> Task
Output the records that follow exactly as they are written.

(Saved data entries)
==*==

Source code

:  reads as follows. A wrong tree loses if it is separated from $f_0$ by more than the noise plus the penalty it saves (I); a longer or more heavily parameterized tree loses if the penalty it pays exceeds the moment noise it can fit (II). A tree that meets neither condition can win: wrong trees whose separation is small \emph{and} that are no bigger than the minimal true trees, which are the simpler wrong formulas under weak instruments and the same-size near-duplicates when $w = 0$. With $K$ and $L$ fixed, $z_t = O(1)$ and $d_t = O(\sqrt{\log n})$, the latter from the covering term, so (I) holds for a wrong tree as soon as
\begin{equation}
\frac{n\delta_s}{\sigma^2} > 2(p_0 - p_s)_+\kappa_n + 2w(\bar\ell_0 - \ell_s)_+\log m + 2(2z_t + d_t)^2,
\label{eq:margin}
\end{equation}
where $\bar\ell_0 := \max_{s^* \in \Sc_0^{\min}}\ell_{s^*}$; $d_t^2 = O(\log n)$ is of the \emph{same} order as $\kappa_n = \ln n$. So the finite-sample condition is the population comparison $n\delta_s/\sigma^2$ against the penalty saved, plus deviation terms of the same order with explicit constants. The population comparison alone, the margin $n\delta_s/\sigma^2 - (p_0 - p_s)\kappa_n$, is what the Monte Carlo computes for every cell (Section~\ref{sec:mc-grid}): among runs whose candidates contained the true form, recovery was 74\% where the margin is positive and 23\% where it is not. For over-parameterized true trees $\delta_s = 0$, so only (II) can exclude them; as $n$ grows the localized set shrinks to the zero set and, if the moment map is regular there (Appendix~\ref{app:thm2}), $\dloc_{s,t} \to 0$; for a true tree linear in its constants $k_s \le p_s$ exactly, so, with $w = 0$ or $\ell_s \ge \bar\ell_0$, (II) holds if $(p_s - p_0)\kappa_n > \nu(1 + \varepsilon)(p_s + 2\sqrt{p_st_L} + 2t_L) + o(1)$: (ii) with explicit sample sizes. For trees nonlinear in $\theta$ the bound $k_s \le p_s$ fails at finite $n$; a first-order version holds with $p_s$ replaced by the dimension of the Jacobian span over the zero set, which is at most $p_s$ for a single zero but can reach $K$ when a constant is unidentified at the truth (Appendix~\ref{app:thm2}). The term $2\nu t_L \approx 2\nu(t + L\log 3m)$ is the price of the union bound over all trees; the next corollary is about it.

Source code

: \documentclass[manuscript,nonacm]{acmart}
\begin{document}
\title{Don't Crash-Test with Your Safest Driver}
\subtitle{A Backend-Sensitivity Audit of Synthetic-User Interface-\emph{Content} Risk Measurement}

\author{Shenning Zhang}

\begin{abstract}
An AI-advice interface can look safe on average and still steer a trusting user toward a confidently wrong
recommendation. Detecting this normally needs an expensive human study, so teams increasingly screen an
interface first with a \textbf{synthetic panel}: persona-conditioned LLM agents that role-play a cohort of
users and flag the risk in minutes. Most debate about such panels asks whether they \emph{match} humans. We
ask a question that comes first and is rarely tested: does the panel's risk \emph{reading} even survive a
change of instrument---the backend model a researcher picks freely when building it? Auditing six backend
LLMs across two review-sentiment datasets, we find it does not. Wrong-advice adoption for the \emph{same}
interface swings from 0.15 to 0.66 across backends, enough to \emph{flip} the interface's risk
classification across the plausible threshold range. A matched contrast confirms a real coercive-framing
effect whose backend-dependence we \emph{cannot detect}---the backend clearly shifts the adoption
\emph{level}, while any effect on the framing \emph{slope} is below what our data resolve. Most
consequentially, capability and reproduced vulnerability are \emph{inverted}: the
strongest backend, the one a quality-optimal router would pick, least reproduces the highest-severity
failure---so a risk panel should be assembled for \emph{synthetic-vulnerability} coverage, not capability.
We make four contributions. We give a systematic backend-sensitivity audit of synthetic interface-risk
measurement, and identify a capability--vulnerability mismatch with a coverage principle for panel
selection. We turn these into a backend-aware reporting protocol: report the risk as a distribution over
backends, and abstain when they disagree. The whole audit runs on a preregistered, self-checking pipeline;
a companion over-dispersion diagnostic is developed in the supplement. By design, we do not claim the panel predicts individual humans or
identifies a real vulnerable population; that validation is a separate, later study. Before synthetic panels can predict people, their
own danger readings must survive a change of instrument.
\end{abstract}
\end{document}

==*==

> Answer box
Source code

:  reads as follows. A wrong tree loses if it is separated from $f_0$ by more than the noise plus the penalty it saves (I); a longer or more heavily parameterized tree loses if the penalty it pays exceeds the moment noise it can fit (II). A tree that meets neither condition can win: wrong trees whose separation is small \emph{and} that are no bigger than the minimal true trees, which are the simpler wrong formulas under weak instruments and the same-size near-duplicates when $w = 0$. With $K$ and $L$ fixed, $z_t = O(1)$ and $d_t = O(\sqrt{\log n})$, the latter from the covering term, so (I) holds for a wrong tree as soon as
\begin{equation}
\frac{n\delta_s}{\sigma^2} > 2(p_0 - p_s)_+\kappa_n + 2w(\bar\ell_0 - \ell_s)_+\log m + 2(2z_t + d_t)^2,
\label{eq:margin}
\end{equation}
where $\bar\ell_0 := \max_{s^* \in \Sc_0^{\min}}\ell_{s^*}$; $d_t^2 = O(\log n)$ is of the \emph{same} order as $\kappa_n = \ln n$. So the finite-sample condition is the population comparison $n\delta_s/\sigma^2$ against the penalty saved, plus deviation terms of the same order with explicit constants. The population comparison alone, the margin $n\delta_s/\sigma^2 - (p_0 - p_s)\kappa_n$, is what the Monte Carlo computes for every cell (Section~\ref{sec:mc-grid}): among runs whose candidates contained the true form, recovery was 74\% where the margin is positive and 23\% where it is not. For over-parameterized true trees $\delta_s = 0$, so only (II) can exclude them; as $n$ grows the localized set shrinks to the zero set and, if the moment map is regular there (Appendix~\ref{app:thm2}), $\dloc_{s,t} \to 0$; for a true tree linear in its constants $k_s \le p_s$ exactly, so, with $w = 0$ or $\ell_s \ge \bar\ell_0$, (II) holds if $(p_s - p_0)\kappa_n > \nu(1 + \varepsilon)(p_s + 2\sqrt{p_st_L} + 2t_L) + o(1)$: (ii) with explicit sample sizes. For trees nonlinear in $\theta$ the bound $k_s \le p_s$ fails at finite $n$; a first-order version holds with $p_s$ replaced by the dimension of the Jacobian span over the zero set, which is at most $p_s$ for a single zero but can reach $K$ when a constant is unidentified at the truth (Appendix~\ref{app:thm2}). The term $2\nu t_L \approx 2\nu(t + L\log 3m)$ is the price of the union bound over all trees; the next corollary is about it.

Source code

: \documentclass[manuscript,nonacm]{acmart}
\begin{document}
\title{Don't Crash-Test with Your Safest Driver}
\subtitle{A Backend-Sensitivity Audit of Synthetic-User Interface-\emph{Content} Risk Measurement}

\author{Shenning Zhang}

\begin{abstract}
An AI-advice interface can look safe on average and still steer a trusting user toward a confidently wrong
recommendation. Detecting this normally needs an expensive human study, so teams increasingly screen an
interface first with a \textbf{synthetic panel}: persona-conditioned LLM agents that role-play a cohort of
users and flag the risk in minutes. Most debate about such panels asks whether they \emph{match} humans. We
ask a question that comes first and is rarely tested: does the panel's risk \emph{reading} even survive a
change of instrument---the backend model a researcher picks freely when building it? Auditing six backend
LLMs across two review-sentiment datasets, we find it does not. Wrong-advice adoption for the \emph{same}
interface swings from 0.15 to 0.66 across backends, enough to \emph{flip} the interface's risk
classification across the plausible threshold range. A matched contrast confirms a real coercive-framing
effect whose backend-dependence we \emph{cannot detect}---the backend clearly shifts the adoption
\emph{level}, while any effect on the framing \emph{slope} is below what our data resolve. Most
consequentially, capability and reproduced vulnerability are \emph{inverted}: the
strongest backend, the one a quality-optimal router would pick, least reproduces the highest-severity
failure---so a risk panel should be assembled for \emph{synthetic-vulnerability} coverage, not capability.
We make four contributions. We give a systematic backend-sensitivity audit of synthetic interface-risk
measurement, and identify a capability--vulnerability mismatch with a coverage principle for panel
selection. We turn these into a backend-aware reporting protocol: report the risk as a distribution over
backends, and abstain when they disagree. The whole audit runs on a preregistered, self-checking pipeline;
a companion over-dispersion diagnostic is developed in the supplement. By design, we do not claim the panel predicts individual humans or
identifies a real vulnerable population; that validation is a separate, later study. Before synthetic panels can predict people, their
own danger readings must survive a change of instrument.
\end{abstract}
\end{document}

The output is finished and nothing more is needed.